Friday, May 12, 2017

DAMN!

  Every time I think I'm out they pull me back in. If you are sick of hearing that line so often I can't blame you, as it gets used a lot. But it is a good quote, I use it too from time to time, and this is one of those times.  

  Politics, god how I hate the filth that has become politics! I have tried so hard to stay away from it, but like it or not, here I am again. So let's talk about the press. But only as a fictional account, as the story line was to be me interviewing members of the press. Me the interviewer, and them the interviewee. The two I have chosen for my little fantasy interview, was little CuckieTodd and Chris Matthews. I would love a one on one with the chief honcho over at NBC news, but he'd never have the nerve to face me. So, I'm a working type guy, the hell with the boss, and we'll use the lowly reporter. Nose to the grindstone feretting out the real story type of guys! Just kidding, C'mon, smile, this is Chuck and Chris. They aren't real news men, they are the puppets on the strings that other people pull. Now Chuckie I kinda like because he looks like one of my son's buddies, but Chris? There was a time when you were good, but now? But lets not feel too sorry for the lad, because when I think of these two clowns I see one as my son's buddies whose a nut, and as for Chris, this ones for you homo phobial PC'ers. Early into the first term, someone put up a placard on the internet with Chis and some other guy dressed as girl cheerleaders. I can't help it. Every time I see him on TV, thats the picture I see in my mind. And you know what I found out? Its very hard to take seriously a man dressed in a tu-tu.

Tuesday, May 9, 2017

I was a teenage liar,

  Back in the days when I was a liar, I was one of the best. To be a great liar, you must remember the chronology of each thread you spun in your web of lies. As time goes by and the circumstances change after the initial lie was told, it requires that you lie all the more to keep the first one covered. Like a spider, the liar must spin more and more lies, creating layer upon layer the longer the truth is to remain hidden. 

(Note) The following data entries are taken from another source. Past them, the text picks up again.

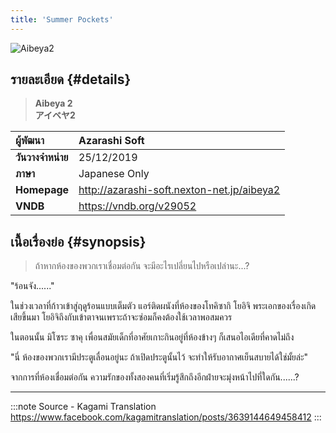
 ```yaml
---
title: 'Summer Pockets'
---
```


![Aibeya2](/img/visualnovel/preview/aibeya2.jpeg)

## รายละเอียด {#details}

> **Aibeya 2**  
> **アイベヤ2**

| ผู้พัฒนา | Azarashi Soft |
| :---- | :---- |
| **วันวางจำหน่าย** | 25/12/2019 |
| **ภาษา** | Japanese Only |
| **Homepage** | http://azarashi-soft.nexton-net.jp/aibeya2 |
| **VNDB** | https://vndb.org/v29052 |

## เนื้อเรื่องย่อ {#synopsis}

> ‍‍‍‍‍‍ถ้าหากห้องของพวกเราเชื่อมต่อกัน
> จะมีอะไรเปลี่ยนไปหรือเปล่านะ...?

"ร้อนจัง......"

ในช่วงเวลาที่ก้าวเข้าสู่ฤดูร้อนแบบเต็มตัว แอร์ติดผนังที่ห้องของโทคิซากิ โยอิจิ พระเอกของเรื่องเกิดเสียขึ้นมา โยอิจิถึงกับเข้าตาจนเพราะถ้าจะซ่อมก็คงต้องใช้เวลาพอสมควร

ในตอนนั้น มิโซระ ซาคุ เพื่อนสมัยเด็กที่อาศัยเกาะกินอยู่ที่ห้องข้างๆ ก็เสนอไอเดียที่คาดไม่ถึง

"นี่ ห้องของพวกเรามีประตูเลื่อนอยู่นะ
ถ้าเปิดประตูนั้นไว้ จะทำให้รับอากาศเย็นสบายได้ใช่มั้ยล่ะ"

จากการที่ห้องเชื่อมต่อกัน
ความรักของทั้งสองคนที่เริ่มรู้สึกถึงอีกฝ่ายจะมุ่งหน้าไปที่ใดกัน......?

---
:::note Source - Kagami Translation
https://www.facebook.com/kagamitranslation/posts/3639144649458412
:::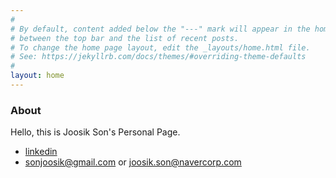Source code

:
 ```yaml
---
#
# By default, content added below the "---" mark will appear in the home page
# between the top bar and the list of recent posts.
# To change the home page layout, edit the _layouts/home.html file.
# See: https://jekyllrb.com/docs/themes/#overriding-theme-defaults
#
layout: home
---
```

### About

Hello, this is Joosik Son's Personal Page. 

* [linkedin](https://www.linkedin.com/in/sonjoosik/)
* [sonjoosik@gmail.com](mailto://sonjoosik@gmail.com) or [joosik.son@navercorp.com](mailto://joosik.son@navercorp.com)
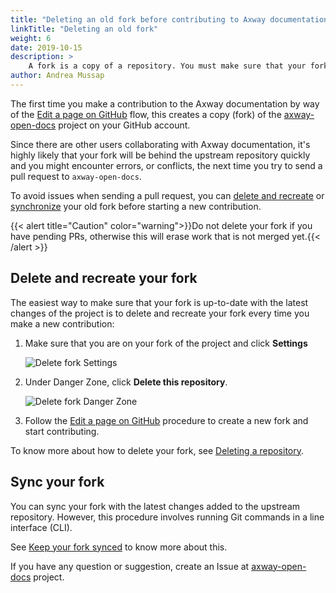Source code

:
 ```yaml
---
title: "Deleting an old fork before contributing to Axway documentation"
linkTitle: "Deleting an old fork"
weight: 6
date: 2019-10-15
description: >
    A fork is a copy of a repository. You must make sure that your fork is up to date with the upstream repository before contributing to the documentation.
author: Andrea Mussap
---
```


The first time you make a contribution to the Axway documentation by way of the [Edit a page on GitHub](/docs/contribution_guidelines/#1-edit-a-page-on-github) flow, this creates a copy (fork) of the [axway-open-docs](https://github.com/Axway/axway-open-docs) project on your GitHub account.

Since there are other users collaborating with Axway documentation, it's highly likely that your fork will be behind the upstream repository quickly and you might encounter errors, or conflicts, the next time you try to send a pull request to `axway-open-docs`.

To avoid issues when sending a pull request, you can [delete and recreate](#delete-and-recreate-your-fork) or [synchronize](#sync-your-fork) your old fork before starting a new contribution.

{{< alert title="Caution" color="warning">}}Do not delete your fork if you have pending PRs, otherwise this will erase work that is not merged yet.{{< /alert >}}

## Delete and recreate your fork

The easiest way to make sure that your fork is up-to-date with the latest changes of the project is to delete and recreate your fork every time you make a new contribution:

1. Make sure that you are on your fork of the project and click **Settings**

    ![Delete fork Settings](/Images/contributing/deletefork_settings.png)

2. Under Danger Zone, click **Delete this repository**.

    ![Delete fork Danger Zone](/Images/contributing/deletefork_dangerzone.png)

3. Follow the [Edit a page on GitHub](/docs/contribution_guidelines/#1-edit-a-page-on-github) procedure to create a new fork and start contributing.

To know more about how to delete your fork, see [Deleting a repository](https://help.github.com/en/articles/deleting-a-repository).

## Sync your fork

You can sync your fork with the latest changes added to the upstream repository. However, this procedure involves running Git commands in a line interface (CLI).

See [Keep your fork synced](https://help.github.com/en/articles/fork-a-repo#keep-your-fork-synced) to know more about this.

If you have any question or suggestion, create an Issue at [axway-open-docs](https://github.com/Axway/axway-open-docs/issues) project.
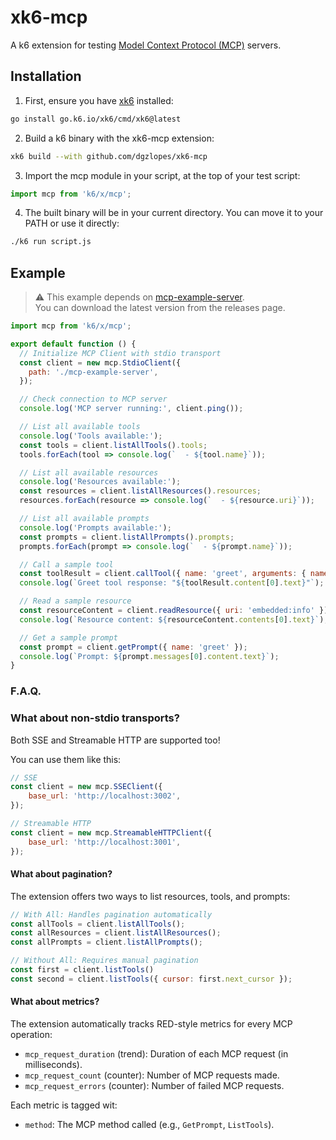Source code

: # xk6-mcp

A k6 extension for testing [Model Context Protocol (MCP)](https://modelcontextprotocol.io/introduction) servers.

## Installation

1. First, ensure you have [xk6](https://github.com/grafana/xk6) installed:
```bash
go install go.k6.io/xk6/cmd/xk6@latest
```

2. Build a k6 binary with the xk6-mcp extension:
```bash
xk6 build --with github.com/dgzlopes/xk6-mcp
```

3. Import the mcp module in your script, at the top of your test script:
```javascript
import mcp from 'k6/x/mcp';
```

4. The built binary will be in your current directory. You can move it to your PATH or use it directly:
```bash
./k6 run script.js
```

## Example

> ⚠️ This example depends on [mcp-example-server](https://github.com/dgzlopes/mcp-example-server).   
> You can download the latest version from the releases page.

```javascript
import mcp from 'k6/x/mcp';

export default function () {
  // Initialize MCP Client with stdio transport
  const client = new mcp.StdioClient({
    path: './mcp-example-server',
  });

  // Check connection to MCP server
  console.log('MCP server running:', client.ping());

  // List all available tools
  console.log('Tools available:');
  const tools = client.listAllTools().tools;
  tools.forEach(tool => console.log(`  - ${tool.name}`));

  // List all available resources
  console.log('Resources available:');
  const resources = client.listAllResources().resources;
  resources.forEach(resource => console.log(`  - ${resource.uri}`));

  // List all available prompts
  console.log('Prompts available:');
  const prompts = client.listAllPrompts().prompts;
  prompts.forEach(prompt => console.log(`  - ${prompt.name}`));

  // Call a sample tool
  const toolResult = client.callTool({ name: 'greet', arguments: { name: 'Grafana k6' } });
  console.log(`Greet tool response: "${toolResult.content[0].text}"`);

  // Read a sample resource
  const resourceContent = client.readResource({ uri: 'embedded:info' });
  console.log(`Resource content: ${resourceContent.contents[0].text}`);

  // Get a sample prompt
  const prompt = client.getPrompt({ name: 'greet' });
  console.log(`Prompt: ${prompt.messages[0].content.text}`);
}
```

### F.A.Q.

### What about non-stdio transports?

Both SSE and Streamable HTTP are supported too! 

You can use them like this:

```javascript
// SSE
const client = new mcp.SSEClient({
    base_url: 'http://localhost:3002',
});

// Streamable HTTP
const client = new mcp.StreamableHTTPClient({
    base_url: 'http://localhost:3001',
});
```

#### What about pagination?

The extension offers two ways to list resources, tools, and prompts:

```javascript
// With All: Handles pagination automatically
const allTools = client.listAllTools();
const allResources = client.listAllResources();
const allPrompts = client.listAllPrompts();

// Without All: Requires manual pagination
const first = client.listTools()
const second = client.listTools({ cursor: first.next_cursor });
```

#### What about metrics?

The extension automatically tracks RED-style metrics for every MCP operation:

- `mcp_request_duration` (trend): Duration of each MCP request (in milliseconds).
- `mcp_request_count` (counter): Number of MCP requests made.
- `mcp_request_errors` (counter): Number of failed MCP requests.

Each metric is tagged wit:
- `method`: The MCP method called (e.g., `GetPrompt`, `ListTools`).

  But the truth will always out at some point, and when liars are exposed, their reactions are predictable and almost always the same. Usually, the first reaction is to blame someone else, it is never the liar's fault. Rather than finally come clean and admit their guilt, the next step is the excuses which are many. But when all else fails, and the excuses don't change things in their favor, the liar will look to the last resort, I call it the "poor me" syndrome, where the liar now caught and exposed will look for sympathy. The honor that truth brings is foreign to their DNA. 

  Liars are by nature egotistical and self centered, selfish in a word. I know, because when I was a liar, I was a great liar, my ego convincing me that I was smarter than everyone else. The plain truth about lying is that with all the scheming and speech filtration necessary to be good at it, it is exhausting and a drain on your brain, sapping you of most of your mental power. 

  Now that I am a truth teller, I can tell you from personal experience, that it is hard to be a good liar but easy to tell the truth. No scheming and planning is necessary, you just say what's on your mind. It isn't as difficult as you might think once you get the hang of it. Afterall, it is natural to lie, as like a child's first reaction when asked, Who broke the lamp? But believe me, just by being able to speak the truth openly is freeing. It brings peace where lying brings stress. Try the truth, I promise you it will set you free! 

Friday, May 5, 2017

The Bubble People?

  We'll start at the end, as I wasn't sure if this would be the story I'd tell. But as it turns out, as I was thinking of finally writing something and it, this might as well be this one. So, the Bubble People will do. You see, I have been putting off writing lately for reasons I don't understand. Also I have my easel set up with the last painting I was working on, but I haven't touched that either? Why is the reason for the question mark. 

  Apparently I'm in a state of flux of some sort, not knowing whether to go this way or that, having no point of focus, with no real clear direction. Thats the way its been lately, just taking it as it comes, one day at a time. Just ramblingI guess? I keep waiting for something to happen, though I have no idea what, or even if whatever it is, whether it will happen at all. I keep moving forward though, one day at a time, and in some cases, one moment at a time. Accordingly, with no point of focus and no clear objective I move not in a straight line, but meander from one side of the road to the other, just taking it as it comes. Toil and trouble with more questions than answers, trapped as it were, by the limits of my own understanding. Also, there is this gnawing feeling that there is something I'm supposed to do, but who knows, perhaps this is all there is to be, and maybe I'm already doing it? So for now, and at this point in time, this is what is going on in my bubble. How are you this day, and whats going on in your bubble? Beyond your family and friends, when you come right down to it, each of us each of us is alone, each within our own bubble, alone.